- _DATA TO PROCESS_:
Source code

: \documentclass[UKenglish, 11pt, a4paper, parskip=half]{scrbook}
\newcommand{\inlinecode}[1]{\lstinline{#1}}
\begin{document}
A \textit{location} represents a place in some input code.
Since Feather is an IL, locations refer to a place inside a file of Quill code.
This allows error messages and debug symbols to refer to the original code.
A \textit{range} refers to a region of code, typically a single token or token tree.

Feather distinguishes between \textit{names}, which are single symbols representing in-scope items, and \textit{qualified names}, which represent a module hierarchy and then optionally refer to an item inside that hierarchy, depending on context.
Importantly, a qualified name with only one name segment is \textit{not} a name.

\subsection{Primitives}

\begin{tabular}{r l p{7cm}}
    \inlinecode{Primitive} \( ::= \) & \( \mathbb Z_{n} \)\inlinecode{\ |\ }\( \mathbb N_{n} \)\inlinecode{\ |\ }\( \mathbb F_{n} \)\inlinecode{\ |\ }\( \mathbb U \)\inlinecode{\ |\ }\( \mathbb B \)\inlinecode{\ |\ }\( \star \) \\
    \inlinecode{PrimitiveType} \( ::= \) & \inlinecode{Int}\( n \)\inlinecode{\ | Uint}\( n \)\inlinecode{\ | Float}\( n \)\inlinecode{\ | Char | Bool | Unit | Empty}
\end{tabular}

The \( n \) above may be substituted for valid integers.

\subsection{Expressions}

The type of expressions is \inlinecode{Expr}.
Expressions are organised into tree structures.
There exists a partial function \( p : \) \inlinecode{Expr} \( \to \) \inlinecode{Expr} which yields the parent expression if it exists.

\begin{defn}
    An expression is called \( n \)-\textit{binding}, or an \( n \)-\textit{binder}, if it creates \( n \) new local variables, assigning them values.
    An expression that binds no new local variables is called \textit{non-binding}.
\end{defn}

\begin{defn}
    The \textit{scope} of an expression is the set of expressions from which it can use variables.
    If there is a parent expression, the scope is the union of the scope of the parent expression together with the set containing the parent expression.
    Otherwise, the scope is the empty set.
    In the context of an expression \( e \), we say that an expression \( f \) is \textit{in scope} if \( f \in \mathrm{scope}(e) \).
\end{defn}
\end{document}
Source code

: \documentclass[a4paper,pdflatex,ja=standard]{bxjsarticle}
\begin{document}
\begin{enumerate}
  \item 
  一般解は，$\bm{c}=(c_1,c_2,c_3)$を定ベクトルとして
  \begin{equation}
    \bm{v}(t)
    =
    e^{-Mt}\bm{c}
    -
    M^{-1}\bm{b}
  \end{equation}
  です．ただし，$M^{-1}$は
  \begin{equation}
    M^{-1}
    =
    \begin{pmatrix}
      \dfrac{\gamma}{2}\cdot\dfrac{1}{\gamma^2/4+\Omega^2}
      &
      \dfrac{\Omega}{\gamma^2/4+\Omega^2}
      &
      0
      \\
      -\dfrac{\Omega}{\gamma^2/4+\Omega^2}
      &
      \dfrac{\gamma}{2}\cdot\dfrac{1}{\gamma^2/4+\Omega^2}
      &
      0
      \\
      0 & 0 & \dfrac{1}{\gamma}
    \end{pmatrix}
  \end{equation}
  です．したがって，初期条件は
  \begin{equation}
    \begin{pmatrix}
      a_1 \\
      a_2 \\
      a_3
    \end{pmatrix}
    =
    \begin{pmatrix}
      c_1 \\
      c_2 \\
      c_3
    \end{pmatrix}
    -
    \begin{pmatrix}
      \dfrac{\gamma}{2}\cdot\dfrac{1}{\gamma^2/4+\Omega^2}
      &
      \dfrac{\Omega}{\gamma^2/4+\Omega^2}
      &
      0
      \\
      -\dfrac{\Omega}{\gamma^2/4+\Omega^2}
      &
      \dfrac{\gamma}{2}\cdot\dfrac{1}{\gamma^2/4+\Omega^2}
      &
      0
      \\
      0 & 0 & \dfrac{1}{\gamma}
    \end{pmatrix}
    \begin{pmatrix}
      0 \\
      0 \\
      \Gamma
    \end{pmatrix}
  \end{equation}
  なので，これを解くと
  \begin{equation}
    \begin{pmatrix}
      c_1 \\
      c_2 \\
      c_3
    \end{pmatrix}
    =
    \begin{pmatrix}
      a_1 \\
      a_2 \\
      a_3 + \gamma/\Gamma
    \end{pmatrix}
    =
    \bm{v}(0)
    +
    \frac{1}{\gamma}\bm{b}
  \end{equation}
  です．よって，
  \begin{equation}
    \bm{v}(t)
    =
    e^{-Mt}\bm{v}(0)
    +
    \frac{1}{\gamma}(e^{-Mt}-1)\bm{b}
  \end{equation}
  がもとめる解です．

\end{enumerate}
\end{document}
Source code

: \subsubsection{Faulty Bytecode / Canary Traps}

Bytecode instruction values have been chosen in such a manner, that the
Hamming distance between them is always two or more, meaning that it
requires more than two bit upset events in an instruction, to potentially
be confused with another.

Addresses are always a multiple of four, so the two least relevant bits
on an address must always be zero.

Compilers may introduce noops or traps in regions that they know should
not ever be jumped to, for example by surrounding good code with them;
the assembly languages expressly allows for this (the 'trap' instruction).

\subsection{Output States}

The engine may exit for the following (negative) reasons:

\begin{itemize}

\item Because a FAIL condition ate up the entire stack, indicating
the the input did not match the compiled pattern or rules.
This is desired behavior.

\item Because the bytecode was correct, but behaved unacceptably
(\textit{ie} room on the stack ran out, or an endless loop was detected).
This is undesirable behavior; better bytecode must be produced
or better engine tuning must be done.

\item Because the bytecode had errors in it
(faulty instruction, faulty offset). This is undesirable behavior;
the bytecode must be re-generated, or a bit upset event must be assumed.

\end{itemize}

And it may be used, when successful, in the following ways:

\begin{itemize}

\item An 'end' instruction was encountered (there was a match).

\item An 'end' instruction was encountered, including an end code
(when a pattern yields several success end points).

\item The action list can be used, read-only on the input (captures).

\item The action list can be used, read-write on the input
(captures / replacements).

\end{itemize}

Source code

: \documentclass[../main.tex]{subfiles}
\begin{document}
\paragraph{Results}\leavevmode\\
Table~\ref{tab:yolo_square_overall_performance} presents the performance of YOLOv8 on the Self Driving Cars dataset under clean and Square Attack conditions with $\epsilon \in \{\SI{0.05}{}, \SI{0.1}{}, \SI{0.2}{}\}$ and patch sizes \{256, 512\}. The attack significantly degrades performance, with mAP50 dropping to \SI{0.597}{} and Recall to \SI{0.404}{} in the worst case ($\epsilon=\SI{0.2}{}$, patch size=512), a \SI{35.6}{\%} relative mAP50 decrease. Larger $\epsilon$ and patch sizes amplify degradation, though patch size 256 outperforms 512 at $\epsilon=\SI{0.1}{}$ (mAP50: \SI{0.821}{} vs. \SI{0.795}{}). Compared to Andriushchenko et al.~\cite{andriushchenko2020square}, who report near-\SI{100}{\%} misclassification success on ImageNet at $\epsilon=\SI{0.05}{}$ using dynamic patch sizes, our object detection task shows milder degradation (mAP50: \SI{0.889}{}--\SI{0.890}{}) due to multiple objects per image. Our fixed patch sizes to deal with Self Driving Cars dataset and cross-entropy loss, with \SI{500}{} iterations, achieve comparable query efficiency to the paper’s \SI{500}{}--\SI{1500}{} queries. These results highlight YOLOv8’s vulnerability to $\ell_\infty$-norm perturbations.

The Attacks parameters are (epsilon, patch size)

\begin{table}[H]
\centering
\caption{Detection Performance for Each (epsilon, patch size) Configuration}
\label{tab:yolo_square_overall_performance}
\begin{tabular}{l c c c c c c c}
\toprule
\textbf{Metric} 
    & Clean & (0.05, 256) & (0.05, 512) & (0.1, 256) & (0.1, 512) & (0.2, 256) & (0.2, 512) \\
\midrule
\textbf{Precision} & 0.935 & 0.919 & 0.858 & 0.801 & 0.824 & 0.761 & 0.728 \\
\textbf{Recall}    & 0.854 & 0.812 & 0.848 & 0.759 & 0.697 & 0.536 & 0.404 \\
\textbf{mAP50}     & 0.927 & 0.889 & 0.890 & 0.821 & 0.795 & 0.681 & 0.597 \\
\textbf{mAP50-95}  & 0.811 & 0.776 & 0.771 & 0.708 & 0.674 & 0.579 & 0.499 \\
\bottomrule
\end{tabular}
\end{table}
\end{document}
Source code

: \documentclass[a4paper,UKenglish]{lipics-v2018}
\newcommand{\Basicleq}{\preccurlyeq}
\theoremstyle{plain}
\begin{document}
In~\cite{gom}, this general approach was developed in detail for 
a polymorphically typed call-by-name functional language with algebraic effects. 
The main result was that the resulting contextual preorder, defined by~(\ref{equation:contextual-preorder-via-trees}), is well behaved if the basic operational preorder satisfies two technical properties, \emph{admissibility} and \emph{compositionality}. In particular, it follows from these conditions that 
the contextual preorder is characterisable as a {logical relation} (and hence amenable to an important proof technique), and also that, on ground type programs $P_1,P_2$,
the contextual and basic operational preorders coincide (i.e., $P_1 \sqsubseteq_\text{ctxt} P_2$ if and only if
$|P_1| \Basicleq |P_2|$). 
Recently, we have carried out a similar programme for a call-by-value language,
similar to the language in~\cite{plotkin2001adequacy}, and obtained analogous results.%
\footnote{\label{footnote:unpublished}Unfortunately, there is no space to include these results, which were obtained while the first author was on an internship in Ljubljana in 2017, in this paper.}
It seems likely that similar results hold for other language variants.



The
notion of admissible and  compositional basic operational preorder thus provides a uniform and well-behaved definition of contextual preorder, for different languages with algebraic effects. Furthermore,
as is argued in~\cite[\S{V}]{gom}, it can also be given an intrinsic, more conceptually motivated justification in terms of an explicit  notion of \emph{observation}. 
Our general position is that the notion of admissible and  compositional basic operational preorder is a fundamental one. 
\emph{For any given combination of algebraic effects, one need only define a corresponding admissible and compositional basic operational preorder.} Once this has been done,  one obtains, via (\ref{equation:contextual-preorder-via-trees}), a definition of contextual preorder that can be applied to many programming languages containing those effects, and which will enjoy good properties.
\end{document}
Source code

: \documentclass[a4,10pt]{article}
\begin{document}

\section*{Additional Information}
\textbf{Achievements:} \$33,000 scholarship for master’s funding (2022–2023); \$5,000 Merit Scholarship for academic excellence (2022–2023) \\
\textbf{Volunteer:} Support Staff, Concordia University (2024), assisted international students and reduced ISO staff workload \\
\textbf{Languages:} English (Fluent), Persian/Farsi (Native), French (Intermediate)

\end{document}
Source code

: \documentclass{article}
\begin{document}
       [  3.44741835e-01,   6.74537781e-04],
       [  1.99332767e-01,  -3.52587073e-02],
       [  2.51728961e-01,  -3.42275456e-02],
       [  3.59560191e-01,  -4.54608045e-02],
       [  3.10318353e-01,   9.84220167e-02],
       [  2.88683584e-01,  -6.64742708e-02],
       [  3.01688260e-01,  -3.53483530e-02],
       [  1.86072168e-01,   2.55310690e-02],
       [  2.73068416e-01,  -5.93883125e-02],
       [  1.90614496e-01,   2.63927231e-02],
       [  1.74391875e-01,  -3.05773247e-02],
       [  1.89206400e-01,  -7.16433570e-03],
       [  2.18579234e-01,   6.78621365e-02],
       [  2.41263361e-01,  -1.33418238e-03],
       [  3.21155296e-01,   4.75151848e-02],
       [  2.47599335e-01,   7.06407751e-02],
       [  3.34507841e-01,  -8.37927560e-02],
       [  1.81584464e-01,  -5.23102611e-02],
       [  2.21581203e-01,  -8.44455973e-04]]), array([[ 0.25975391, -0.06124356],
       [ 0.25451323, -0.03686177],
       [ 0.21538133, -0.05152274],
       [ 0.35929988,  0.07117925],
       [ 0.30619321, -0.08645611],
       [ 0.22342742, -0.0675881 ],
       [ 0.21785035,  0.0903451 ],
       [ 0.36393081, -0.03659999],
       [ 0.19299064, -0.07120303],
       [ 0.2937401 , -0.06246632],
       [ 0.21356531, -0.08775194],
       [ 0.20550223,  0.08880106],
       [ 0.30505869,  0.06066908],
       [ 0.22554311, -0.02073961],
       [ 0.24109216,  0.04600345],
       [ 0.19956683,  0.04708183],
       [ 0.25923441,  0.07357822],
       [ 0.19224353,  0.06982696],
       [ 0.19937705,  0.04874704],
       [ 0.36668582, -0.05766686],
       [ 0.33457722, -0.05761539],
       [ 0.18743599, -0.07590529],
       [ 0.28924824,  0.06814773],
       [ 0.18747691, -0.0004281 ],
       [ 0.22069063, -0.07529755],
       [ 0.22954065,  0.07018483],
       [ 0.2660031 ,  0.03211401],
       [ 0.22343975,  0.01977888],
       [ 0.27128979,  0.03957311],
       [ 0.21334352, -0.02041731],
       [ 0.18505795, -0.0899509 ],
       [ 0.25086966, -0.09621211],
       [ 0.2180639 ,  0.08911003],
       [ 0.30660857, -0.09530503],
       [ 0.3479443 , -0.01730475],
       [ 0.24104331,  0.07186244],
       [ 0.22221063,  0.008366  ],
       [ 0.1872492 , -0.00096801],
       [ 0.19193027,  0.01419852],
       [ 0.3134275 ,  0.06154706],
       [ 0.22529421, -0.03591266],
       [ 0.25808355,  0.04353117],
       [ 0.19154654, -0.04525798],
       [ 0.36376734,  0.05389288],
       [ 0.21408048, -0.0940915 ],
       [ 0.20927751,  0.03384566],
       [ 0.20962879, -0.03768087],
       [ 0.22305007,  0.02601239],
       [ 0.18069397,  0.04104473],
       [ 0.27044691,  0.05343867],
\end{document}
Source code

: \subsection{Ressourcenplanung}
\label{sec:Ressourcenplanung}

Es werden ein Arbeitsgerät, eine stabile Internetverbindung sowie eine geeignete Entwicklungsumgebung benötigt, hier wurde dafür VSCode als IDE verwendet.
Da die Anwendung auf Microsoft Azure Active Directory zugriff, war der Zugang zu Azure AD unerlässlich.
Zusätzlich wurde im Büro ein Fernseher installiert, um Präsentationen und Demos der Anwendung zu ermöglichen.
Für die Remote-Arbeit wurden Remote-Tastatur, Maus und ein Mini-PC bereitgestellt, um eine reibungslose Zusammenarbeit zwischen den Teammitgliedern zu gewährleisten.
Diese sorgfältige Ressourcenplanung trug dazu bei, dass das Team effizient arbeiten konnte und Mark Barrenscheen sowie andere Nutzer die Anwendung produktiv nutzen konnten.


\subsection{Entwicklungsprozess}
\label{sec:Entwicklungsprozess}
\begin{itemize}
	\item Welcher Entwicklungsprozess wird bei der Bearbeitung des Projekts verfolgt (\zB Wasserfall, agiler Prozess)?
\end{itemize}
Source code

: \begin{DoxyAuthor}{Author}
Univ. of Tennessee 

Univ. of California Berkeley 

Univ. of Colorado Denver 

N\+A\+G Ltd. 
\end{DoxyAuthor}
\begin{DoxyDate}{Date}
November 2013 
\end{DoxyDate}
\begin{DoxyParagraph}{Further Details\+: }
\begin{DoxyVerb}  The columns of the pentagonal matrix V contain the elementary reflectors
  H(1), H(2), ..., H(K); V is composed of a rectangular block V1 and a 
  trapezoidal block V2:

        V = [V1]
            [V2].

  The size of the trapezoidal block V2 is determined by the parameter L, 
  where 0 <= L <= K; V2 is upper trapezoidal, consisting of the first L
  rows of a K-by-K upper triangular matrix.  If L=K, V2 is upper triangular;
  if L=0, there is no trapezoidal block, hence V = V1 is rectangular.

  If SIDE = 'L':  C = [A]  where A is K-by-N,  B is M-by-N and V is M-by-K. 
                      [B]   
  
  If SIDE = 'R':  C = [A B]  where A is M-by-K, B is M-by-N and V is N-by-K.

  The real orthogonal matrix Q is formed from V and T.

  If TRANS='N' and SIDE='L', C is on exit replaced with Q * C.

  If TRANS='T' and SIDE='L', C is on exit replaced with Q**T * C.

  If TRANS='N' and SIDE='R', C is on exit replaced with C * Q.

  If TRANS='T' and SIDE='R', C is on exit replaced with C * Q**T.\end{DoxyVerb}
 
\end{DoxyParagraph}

- _EXERCISE PROMPT_:
The listing above holds a line with "rows of a K-by-K" and a line with "If TRANS='N' and SIDE='R', C". Print the stretch from the first through the second, exactly and alone.

- _PROBLEM SOLUTION_:
  rows of a K-by-K upper triangular matrix.  If L=K, V2 is upper triangular;
  if L=0, there is no trapezoidal block, hence V = V1 is rectangular.

  If SIDE = 'L':  C = [A]  where A is K-by-N,  B is M-by-N and V is M-by-K. 
                      [B]   
  
  If SIDE = 'R':  C = [A B]  where A is M-by-K, B is M-by-N and V is N-by-K.

  The real orthogonal matrix Q is formed from V and T.

  If TRANS='N' and SIDE='L', C is on exit replaced with Q * C.

  If TRANS='T' and SIDE='L', C is on exit replaced with Q**T * C.

  If TRANS='N' and SIDE='R', C is on exit replaced with C * Q.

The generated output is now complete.